*** Opening of DATA SHOWN ***
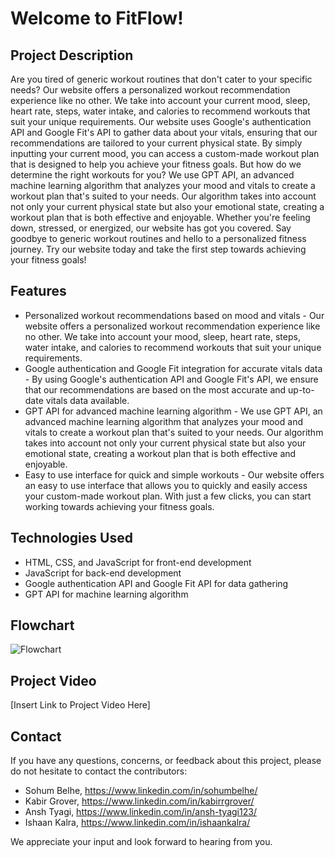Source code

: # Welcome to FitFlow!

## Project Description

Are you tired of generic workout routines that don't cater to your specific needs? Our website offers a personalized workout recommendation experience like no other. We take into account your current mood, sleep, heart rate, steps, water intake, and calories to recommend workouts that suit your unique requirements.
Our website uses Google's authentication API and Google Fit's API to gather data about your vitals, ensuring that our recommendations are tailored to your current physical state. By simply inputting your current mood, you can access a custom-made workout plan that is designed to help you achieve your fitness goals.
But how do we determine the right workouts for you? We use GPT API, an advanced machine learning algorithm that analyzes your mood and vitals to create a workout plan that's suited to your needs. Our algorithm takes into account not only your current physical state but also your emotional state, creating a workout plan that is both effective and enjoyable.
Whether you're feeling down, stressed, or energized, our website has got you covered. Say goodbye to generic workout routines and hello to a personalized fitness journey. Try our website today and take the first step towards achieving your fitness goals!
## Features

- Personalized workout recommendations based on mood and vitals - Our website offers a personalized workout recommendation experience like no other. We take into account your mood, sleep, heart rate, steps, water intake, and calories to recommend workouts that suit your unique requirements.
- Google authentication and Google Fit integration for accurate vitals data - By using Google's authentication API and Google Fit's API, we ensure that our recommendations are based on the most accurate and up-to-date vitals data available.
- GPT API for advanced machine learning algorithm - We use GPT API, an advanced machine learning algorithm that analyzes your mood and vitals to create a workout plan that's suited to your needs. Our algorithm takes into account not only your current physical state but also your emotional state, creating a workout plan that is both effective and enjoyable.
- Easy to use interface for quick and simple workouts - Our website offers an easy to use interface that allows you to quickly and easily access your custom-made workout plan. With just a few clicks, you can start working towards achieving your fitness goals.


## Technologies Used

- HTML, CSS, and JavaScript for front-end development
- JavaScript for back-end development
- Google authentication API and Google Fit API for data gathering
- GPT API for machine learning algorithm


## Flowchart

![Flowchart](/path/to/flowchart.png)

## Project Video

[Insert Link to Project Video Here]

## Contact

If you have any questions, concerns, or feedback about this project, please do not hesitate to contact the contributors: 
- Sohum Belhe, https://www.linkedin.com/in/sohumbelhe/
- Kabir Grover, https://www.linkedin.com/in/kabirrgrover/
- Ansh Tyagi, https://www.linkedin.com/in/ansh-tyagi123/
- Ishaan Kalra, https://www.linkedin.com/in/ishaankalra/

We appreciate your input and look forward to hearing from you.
*** Close of DATA SHOWN ***
*** Opening of DATA SHOWN ***
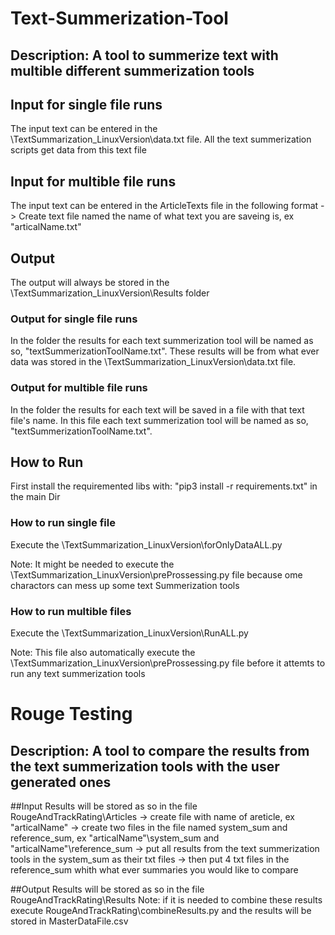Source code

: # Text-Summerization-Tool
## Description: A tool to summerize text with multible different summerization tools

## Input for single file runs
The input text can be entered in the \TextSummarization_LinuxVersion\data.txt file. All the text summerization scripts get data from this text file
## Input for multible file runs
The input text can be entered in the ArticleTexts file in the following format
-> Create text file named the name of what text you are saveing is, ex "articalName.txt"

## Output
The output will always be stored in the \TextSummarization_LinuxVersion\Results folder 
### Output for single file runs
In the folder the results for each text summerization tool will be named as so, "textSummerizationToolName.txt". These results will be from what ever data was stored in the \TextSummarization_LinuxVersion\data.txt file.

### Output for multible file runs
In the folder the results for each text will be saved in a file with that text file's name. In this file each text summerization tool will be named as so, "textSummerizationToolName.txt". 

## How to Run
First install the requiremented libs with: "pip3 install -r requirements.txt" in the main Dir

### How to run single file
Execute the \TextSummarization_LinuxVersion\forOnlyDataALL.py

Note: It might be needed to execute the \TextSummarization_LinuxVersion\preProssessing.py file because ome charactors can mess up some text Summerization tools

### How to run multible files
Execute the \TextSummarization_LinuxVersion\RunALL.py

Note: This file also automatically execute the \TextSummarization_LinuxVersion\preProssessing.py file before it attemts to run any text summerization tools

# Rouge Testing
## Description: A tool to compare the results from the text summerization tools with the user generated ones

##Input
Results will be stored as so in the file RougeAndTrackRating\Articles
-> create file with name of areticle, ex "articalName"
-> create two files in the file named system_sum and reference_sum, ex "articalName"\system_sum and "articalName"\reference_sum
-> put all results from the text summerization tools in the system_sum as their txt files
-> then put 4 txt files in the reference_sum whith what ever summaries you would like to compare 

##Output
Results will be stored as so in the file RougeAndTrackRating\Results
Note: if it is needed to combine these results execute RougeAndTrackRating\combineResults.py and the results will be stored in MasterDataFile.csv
*** Close of DATA SHOWN ***
WORK REQUIRED:
Each line in the data where the string "enjoyable" occurs should be identified and copied.

RESPONSE BOX:
But how do we determine the right workouts for you? We use GPT API, an advanced machine learning algorithm that analyzes your mood and vitals to create a workout plan that's suited to your needs. Our algorithm takes into account not only your current physical state but also your emotional state, creating a workout plan that is both effective and enjoyable.
- GPT API for advanced machine learning algorithm - We use GPT API, an advanced machine learning algorithm that analyzes your mood and vitals to create a workout plan that's suited to your needs. Our algorithm takes into account not only your current physical state but also your emotional state, creating a workout plan that is both effective and enjoyable.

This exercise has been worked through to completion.